• _What you should do_: Please output exactly the run of lines that starts at the line with "Kang Guan \\" and ends at the last line of the records below.

• _Plain-text document sources_:
....................

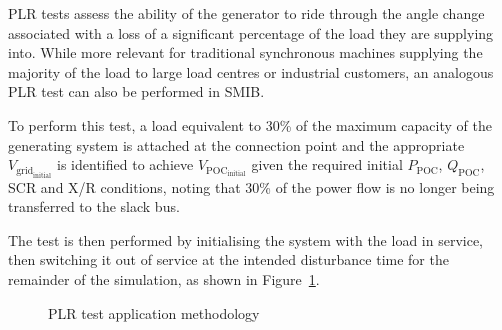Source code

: \ac{PLR} tests assess the ability of the generator to ride through the angle change associated with a loss of a significant percentage of the load they are supplying into. While more relevant for traditional synchronous machines supplying the majority of the load to large load centres or industrial customers, an analogous \ac{PLR} test can also be performed in SMIB.

To perform this test, a load equivalent to 30\% of the maximum capacity of the generating system is attached at the connection point and the appropriate $V_{\mathrm{grid}_{\mathrm{initial}}}$ is  identified to achieve $V_{\mathrm{POC}_{\mathrm{initial}}}$ given the required initial $P_{\mathrm{POC}}$, $Q_{\mathrm{POC}}$, SCR and X/R conditions, noting that 30\% of the power flow is no longer being transferred to the slack bus. 

The test is then performed by initialising the system with the load in service, then switching it out of service at the intended disturbance time for the remainder of the simulation, as shown in Figure~\ref{fig:smib-plr-diagram}.


\begin{figure}[h]
	\centering
	
	\caption{PLR test application methodology}
	\label{fig:smib-plr-diagram}
\end{figure}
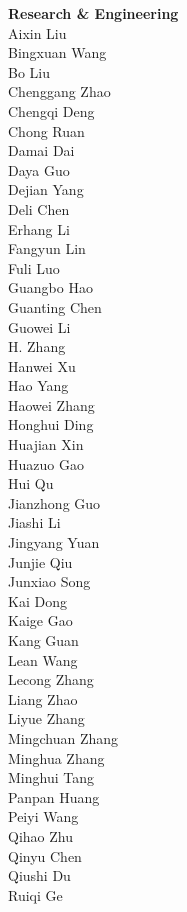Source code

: \documentclass[11pt, a4paper, logo, copyright, nonumbering]{deepseek}
\begin{document}
\begin{CJK*}{UTF8}{gbsn}
\begin{multicols}{2} %
\noindent
\textbf{Research \& Engineering} \\
Aixin Liu \\
Bingxuan Wang \\
Bo Liu \\
Chenggang Zhao \\
Chengqi Deng \\
Chong Ruan \\
Damai Dai \\
Daya Guo \\
Dejian Yang \\
Deli Chen \\
Erhang Li \\
Fangyun Lin \\
Fuli Luo \\
Guangbo Hao \\
Guanting Chen \\
Guowei Li \\
H. Zhang \\
Hanwei Xu \\
Hao Yang \\
Haowei Zhang \\
Honghui Ding \\
Huajian Xin \\
Huazuo Gao \\
Hui Qu \\
Jianzhong Guo \\
Jiashi Li \\
Jingyang Yuan \\
Junjie Qiu \\
Junxiao Song \\
Kai Dong \\
Kaige Gao \\
Kang Guan \\
Lean Wang \\
Lecong Zhang \\
Liang Zhao \\
Liyue Zhang \\
Mingchuan Zhang \\
Minghua Zhang \\
Minghui Tang \\
Panpan Huang \\
Peiyi Wang \\
Qihao Zhu \\
Qinyu Chen \\
Qiushi Du \\
Ruiqi Ge \\

\end{multicols}
\end{CJK*}
\end{document}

....................

• _Your solution_:
Kang Guan \\
Lean Wang \\
Lecong Zhang \\
Liang Zhao \\
Liyue Zhang \\
Mingchuan Zhang \\
Minghua Zhang \\
Minghui Tang \\
Panpan Huang \\
Peiyi Wang \\
Qihao Zhu \\
Qinyu Chen \\
Qiushi Du \\
Ruiqi Ge \\

\end{multicols}
\end{CJK*}
\end{document}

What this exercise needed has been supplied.